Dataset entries
%%

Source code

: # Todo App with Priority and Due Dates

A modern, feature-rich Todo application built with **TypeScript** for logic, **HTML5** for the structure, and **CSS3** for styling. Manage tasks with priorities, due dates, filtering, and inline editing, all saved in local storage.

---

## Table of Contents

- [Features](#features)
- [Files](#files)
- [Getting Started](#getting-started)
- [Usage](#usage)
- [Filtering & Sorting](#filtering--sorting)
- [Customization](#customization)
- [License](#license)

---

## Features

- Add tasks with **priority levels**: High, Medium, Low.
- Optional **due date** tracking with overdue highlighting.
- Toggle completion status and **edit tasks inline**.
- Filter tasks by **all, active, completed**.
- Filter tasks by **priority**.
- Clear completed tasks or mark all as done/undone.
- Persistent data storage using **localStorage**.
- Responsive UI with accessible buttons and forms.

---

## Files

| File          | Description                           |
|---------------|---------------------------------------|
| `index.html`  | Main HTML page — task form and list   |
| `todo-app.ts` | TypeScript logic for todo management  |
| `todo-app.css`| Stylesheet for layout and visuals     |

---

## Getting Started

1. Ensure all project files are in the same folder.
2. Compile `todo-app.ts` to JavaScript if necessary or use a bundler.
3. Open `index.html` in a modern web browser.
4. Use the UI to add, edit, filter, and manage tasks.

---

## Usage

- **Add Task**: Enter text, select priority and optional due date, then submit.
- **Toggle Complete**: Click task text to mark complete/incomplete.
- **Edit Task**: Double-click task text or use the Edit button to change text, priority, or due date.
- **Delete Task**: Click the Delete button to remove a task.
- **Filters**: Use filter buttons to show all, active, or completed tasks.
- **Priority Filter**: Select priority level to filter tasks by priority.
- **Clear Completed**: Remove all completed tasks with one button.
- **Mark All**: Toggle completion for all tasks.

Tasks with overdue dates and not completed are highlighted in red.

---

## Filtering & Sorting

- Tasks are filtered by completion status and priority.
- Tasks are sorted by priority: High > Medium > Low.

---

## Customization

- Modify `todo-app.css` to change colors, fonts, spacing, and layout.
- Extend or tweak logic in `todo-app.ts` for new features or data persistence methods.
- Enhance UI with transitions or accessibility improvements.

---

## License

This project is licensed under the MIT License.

%%

• Aim of the task: From the data above, gather every line that includes the word "completion".

• Task solution:
- Toggle completion status and **edit tasks inline**.
- **Mark All**: Toggle completion for all tasks.
- Tasks are filtered by completion status and priority.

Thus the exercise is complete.